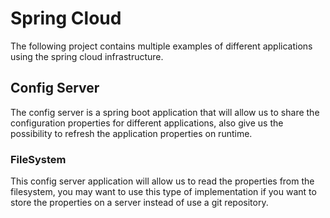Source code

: # Spring Cloud

The following project contains multiple examples of different applications
using the spring cloud infrastructure.

## Config Server
The config server is a spring boot application that will allow us
to share the configuration properties for different applications,
also give us the possibility to refresh the application 
properties on runtime. 

### FileSystem
This config server application will allow us to read the properties
from the filesystem, you may want to use this type of implementation
if you want to store the properties on a server instead of use a git 
repository.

★ ★ ★

# THE PROBLEM
Exactly the lines from the one containing "### FileSystem" through the last line of the records are to be transcribed, both endpoints included.

# PROBLEM SOLUTION
### FileSystem
This config server application will allow us to read the properties
from the filesystem, you may want to use this type of implementation
if you want to store the properties on a server instead of use a git 
repository.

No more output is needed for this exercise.